_Task statement_: Read the records and gather each line that includes "provides".
——
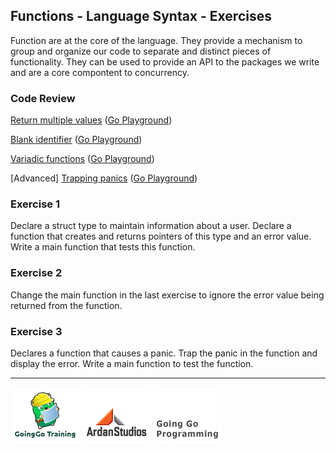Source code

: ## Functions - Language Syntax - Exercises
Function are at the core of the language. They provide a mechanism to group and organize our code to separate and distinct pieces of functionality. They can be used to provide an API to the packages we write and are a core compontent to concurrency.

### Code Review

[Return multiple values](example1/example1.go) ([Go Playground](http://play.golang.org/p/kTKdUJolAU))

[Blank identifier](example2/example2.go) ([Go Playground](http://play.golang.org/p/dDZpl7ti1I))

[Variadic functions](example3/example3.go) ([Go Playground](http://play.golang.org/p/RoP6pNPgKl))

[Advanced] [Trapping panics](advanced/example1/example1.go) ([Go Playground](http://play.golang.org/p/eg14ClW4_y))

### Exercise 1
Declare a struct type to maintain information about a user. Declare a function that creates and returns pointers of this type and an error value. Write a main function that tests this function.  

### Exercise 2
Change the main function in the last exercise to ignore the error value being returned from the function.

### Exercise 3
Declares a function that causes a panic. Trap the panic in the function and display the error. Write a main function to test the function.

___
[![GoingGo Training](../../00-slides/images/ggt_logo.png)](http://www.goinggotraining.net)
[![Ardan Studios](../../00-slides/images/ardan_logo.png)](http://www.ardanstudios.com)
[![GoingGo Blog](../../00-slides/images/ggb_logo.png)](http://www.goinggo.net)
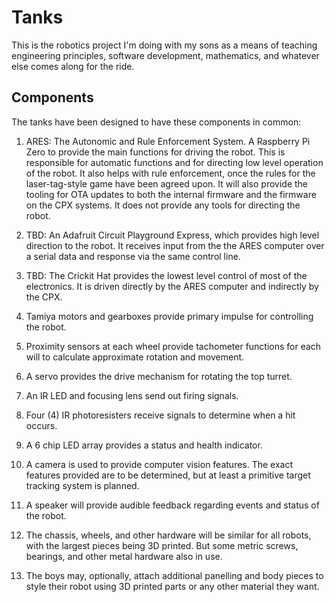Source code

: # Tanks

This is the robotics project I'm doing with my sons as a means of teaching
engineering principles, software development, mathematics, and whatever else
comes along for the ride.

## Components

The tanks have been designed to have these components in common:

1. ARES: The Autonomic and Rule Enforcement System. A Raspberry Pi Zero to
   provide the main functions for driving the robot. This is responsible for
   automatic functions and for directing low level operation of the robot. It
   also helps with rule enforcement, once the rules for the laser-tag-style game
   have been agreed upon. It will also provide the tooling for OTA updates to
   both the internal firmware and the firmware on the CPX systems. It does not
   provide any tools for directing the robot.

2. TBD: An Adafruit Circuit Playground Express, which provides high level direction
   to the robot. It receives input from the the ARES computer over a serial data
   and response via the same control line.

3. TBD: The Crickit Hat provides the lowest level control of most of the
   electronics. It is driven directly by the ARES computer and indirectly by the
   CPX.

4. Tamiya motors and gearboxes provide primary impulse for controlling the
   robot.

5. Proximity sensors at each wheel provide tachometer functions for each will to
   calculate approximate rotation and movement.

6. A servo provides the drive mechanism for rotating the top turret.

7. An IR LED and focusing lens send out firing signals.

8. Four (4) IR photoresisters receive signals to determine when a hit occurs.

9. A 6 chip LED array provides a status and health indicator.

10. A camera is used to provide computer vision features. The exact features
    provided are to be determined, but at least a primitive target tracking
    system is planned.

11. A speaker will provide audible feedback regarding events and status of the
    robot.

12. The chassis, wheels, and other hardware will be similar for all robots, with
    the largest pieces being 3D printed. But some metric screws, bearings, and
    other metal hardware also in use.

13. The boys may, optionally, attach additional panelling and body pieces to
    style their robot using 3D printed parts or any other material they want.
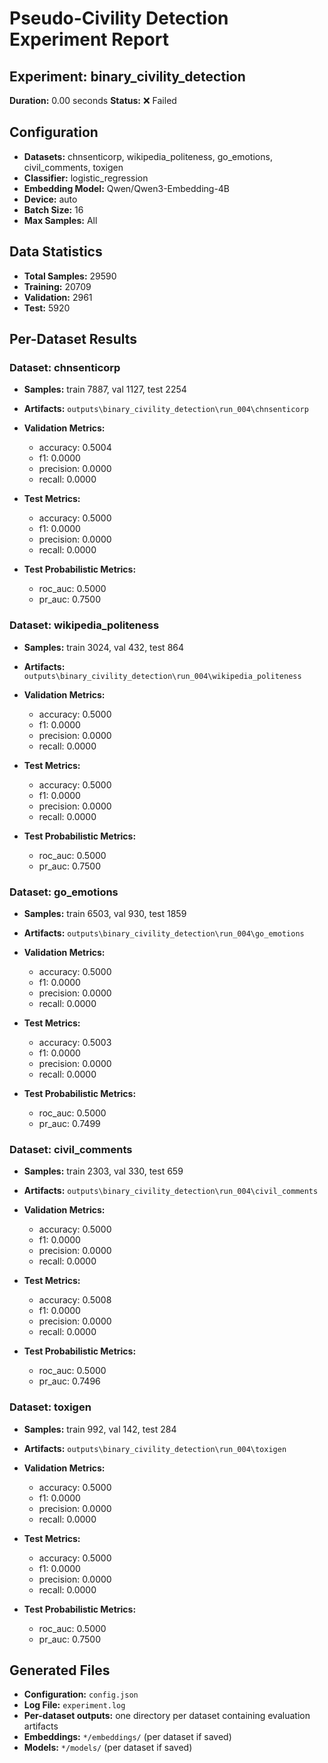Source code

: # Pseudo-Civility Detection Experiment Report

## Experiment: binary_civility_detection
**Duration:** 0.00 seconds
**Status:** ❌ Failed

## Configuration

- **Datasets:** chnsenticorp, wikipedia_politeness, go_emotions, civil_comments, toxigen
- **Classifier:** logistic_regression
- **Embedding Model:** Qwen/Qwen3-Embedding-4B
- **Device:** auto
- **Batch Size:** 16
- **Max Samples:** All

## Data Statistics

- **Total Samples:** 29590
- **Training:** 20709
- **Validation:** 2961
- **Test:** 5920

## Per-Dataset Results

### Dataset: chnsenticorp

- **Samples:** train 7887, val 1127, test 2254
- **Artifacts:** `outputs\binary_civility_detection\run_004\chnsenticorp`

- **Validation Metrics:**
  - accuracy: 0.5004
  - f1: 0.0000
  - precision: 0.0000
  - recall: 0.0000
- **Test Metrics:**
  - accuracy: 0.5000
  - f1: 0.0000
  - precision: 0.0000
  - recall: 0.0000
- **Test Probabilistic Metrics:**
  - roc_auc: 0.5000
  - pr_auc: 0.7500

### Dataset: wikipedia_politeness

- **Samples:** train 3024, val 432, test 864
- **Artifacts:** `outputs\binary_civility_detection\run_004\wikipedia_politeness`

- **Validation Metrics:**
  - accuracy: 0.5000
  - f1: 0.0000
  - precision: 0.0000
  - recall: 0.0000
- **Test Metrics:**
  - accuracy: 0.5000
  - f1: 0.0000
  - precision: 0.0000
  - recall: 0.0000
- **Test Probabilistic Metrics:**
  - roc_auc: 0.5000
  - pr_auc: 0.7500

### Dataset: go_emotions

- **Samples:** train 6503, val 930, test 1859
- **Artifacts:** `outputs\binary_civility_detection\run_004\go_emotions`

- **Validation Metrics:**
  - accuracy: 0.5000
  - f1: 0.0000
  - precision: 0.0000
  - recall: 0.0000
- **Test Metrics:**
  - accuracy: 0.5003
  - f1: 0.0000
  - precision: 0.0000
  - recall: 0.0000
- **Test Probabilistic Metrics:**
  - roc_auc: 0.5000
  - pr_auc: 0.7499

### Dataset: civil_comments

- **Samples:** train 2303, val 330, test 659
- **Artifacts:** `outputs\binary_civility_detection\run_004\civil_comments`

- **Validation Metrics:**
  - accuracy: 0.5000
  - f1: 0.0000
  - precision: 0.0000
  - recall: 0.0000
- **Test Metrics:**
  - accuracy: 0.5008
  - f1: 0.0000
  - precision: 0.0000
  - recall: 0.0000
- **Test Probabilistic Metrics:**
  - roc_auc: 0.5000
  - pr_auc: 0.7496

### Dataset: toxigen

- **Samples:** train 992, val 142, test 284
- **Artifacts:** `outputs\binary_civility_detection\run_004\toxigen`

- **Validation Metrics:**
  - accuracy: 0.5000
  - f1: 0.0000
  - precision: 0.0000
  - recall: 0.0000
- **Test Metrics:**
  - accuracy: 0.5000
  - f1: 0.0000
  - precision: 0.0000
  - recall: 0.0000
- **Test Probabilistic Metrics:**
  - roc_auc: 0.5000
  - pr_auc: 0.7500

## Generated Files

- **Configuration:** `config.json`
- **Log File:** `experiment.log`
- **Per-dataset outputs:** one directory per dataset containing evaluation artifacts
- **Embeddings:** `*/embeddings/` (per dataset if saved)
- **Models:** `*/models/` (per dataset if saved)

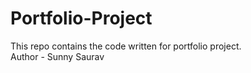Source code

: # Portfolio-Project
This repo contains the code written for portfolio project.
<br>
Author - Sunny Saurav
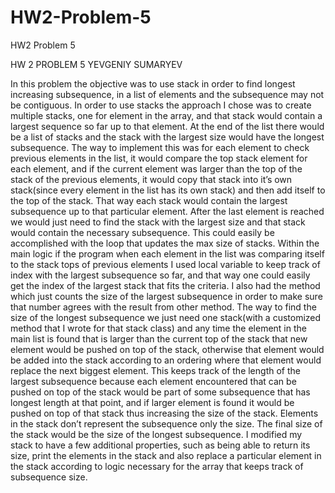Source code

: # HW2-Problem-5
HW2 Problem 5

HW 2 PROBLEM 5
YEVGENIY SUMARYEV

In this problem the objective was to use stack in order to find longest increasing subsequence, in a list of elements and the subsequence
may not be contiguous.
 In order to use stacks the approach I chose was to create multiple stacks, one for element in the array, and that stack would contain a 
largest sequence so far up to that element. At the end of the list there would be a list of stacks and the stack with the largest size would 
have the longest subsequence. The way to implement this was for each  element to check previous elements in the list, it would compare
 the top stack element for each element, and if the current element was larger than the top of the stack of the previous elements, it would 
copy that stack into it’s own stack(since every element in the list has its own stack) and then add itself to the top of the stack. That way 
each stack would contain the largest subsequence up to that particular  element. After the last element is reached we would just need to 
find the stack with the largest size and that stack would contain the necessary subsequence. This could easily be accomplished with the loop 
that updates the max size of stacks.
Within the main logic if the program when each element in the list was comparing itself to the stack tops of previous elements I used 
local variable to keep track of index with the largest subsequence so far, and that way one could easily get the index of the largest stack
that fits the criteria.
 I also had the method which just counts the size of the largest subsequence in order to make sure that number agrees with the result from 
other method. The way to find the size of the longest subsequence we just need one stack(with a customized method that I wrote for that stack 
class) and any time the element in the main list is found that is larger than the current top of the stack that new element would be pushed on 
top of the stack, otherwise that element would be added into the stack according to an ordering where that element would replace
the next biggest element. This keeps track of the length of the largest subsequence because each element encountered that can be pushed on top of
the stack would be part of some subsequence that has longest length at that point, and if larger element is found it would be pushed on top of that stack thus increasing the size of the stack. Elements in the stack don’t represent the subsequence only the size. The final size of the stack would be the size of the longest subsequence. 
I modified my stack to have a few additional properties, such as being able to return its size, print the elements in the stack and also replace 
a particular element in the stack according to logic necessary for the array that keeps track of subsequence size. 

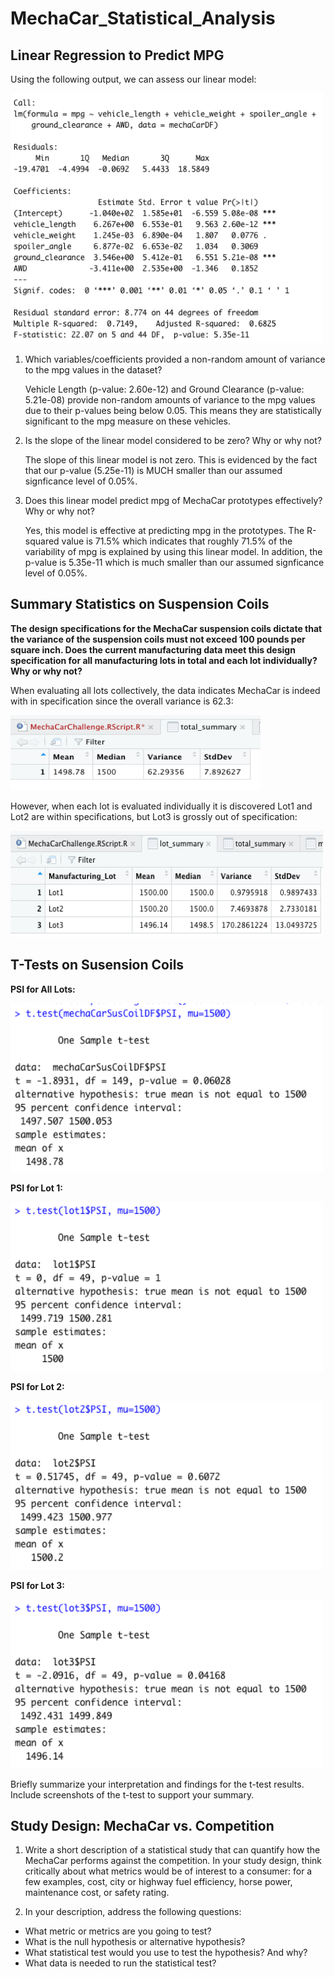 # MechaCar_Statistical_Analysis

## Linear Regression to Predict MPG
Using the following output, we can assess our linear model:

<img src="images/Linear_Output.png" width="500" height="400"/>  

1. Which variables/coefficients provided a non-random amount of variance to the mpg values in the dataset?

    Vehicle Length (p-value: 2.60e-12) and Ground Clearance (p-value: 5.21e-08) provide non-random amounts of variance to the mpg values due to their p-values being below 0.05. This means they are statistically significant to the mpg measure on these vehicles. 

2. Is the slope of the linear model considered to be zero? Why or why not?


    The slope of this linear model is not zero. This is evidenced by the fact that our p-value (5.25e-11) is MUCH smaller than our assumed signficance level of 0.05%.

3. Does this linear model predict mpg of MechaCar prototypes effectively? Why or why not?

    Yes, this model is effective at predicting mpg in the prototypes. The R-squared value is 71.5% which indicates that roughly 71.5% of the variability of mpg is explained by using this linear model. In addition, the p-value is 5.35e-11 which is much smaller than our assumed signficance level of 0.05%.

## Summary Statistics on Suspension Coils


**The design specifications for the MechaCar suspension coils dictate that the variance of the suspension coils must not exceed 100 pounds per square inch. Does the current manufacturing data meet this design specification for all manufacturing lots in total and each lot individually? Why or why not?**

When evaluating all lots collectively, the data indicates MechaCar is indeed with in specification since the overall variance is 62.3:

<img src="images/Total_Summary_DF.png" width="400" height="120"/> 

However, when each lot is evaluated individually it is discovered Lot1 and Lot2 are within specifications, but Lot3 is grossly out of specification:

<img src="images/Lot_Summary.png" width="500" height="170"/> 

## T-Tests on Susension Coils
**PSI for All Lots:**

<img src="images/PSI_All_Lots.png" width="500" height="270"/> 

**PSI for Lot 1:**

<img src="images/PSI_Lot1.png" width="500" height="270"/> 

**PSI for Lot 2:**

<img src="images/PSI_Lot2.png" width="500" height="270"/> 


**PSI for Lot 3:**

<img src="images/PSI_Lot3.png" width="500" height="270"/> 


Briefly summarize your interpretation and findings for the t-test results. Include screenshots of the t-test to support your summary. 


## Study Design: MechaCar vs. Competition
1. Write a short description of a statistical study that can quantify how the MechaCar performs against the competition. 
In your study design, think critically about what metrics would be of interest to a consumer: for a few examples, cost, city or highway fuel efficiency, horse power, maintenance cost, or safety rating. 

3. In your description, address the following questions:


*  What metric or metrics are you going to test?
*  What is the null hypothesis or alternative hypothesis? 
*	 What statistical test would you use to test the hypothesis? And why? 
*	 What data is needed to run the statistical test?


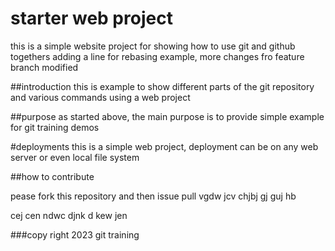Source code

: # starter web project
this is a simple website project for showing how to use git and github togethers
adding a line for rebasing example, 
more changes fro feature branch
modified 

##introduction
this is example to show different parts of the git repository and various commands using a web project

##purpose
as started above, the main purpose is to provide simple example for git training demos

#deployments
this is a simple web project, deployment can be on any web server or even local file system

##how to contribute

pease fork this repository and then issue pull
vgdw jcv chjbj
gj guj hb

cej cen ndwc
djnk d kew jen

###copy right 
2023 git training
——
_Completed task_:
2. TBD: An Adafruit Circuit Playground Express, which provides high level direction
3. TBD: The Crickit Hat provides the lowest level control of most of the
6. A servo provides the drive mechanism for rotating the top turret.
9. A 6 chip LED array provides a status and health indicator.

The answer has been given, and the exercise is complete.